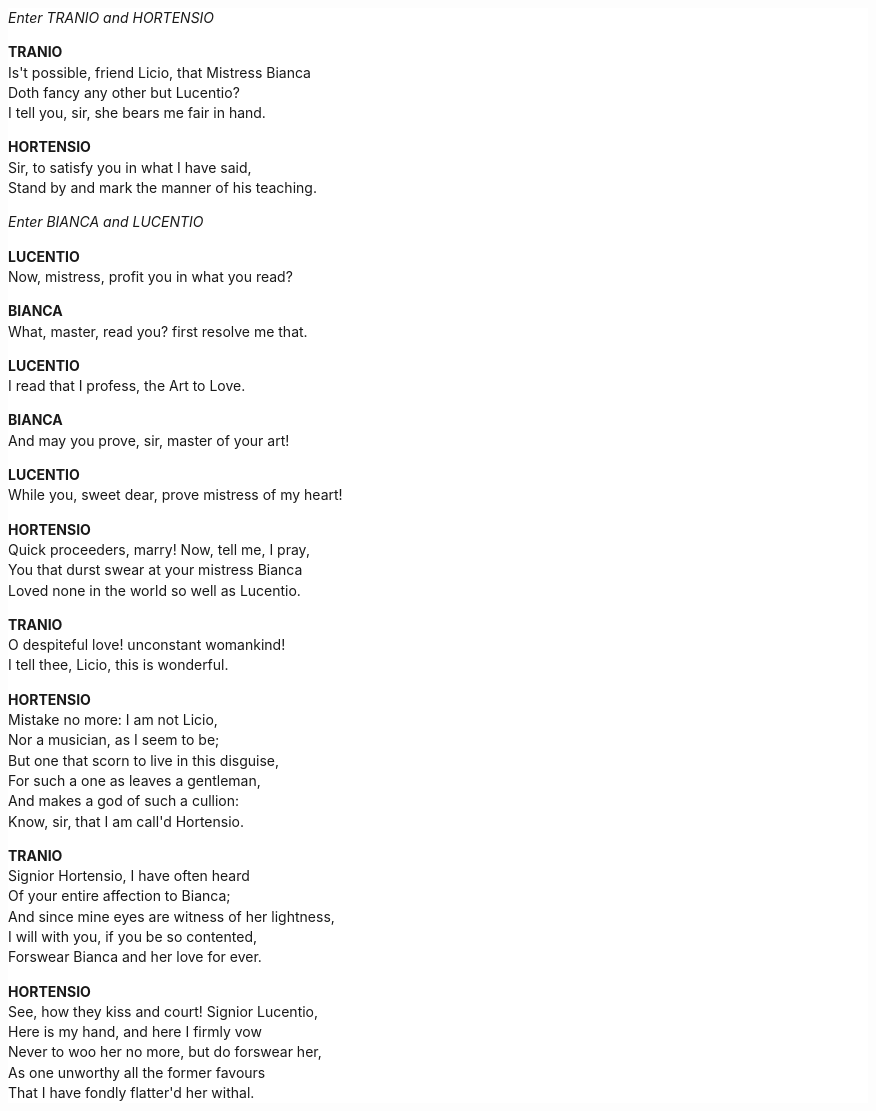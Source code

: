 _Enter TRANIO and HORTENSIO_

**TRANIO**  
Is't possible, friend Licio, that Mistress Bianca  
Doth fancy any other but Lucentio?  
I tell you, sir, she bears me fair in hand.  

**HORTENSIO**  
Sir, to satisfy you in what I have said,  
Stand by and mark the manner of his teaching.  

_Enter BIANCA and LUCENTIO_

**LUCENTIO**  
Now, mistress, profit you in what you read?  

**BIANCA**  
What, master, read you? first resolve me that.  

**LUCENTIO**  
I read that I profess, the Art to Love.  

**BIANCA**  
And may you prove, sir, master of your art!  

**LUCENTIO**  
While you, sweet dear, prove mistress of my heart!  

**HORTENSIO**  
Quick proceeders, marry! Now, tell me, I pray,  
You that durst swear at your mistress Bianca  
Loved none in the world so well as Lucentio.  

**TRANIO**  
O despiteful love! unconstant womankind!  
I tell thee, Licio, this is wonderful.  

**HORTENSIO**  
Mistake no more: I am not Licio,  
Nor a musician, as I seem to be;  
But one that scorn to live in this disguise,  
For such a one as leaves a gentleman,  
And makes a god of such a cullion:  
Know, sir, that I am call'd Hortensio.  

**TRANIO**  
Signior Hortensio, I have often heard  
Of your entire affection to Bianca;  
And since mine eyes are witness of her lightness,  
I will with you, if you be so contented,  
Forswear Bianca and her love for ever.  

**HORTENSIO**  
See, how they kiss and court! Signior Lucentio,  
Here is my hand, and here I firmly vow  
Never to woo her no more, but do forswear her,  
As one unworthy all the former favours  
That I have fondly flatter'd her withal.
────────
[Your instructions] Once the line containing "Forswear Bianca and her love for ever." is found, output it and each line after it through the end of the listing above, exactly, with nothing else.

[Exercise solution]
Forswear Bianca and her love for ever.  

**HORTENSIO**  
See, how they kiss and court! Signior Lucentio,  
Here is my hand, and here I firmly vow  
Never to woo her no more, but do forswear her,  
As one unworthy all the former favours  
That I have fondly flatter'd her withal.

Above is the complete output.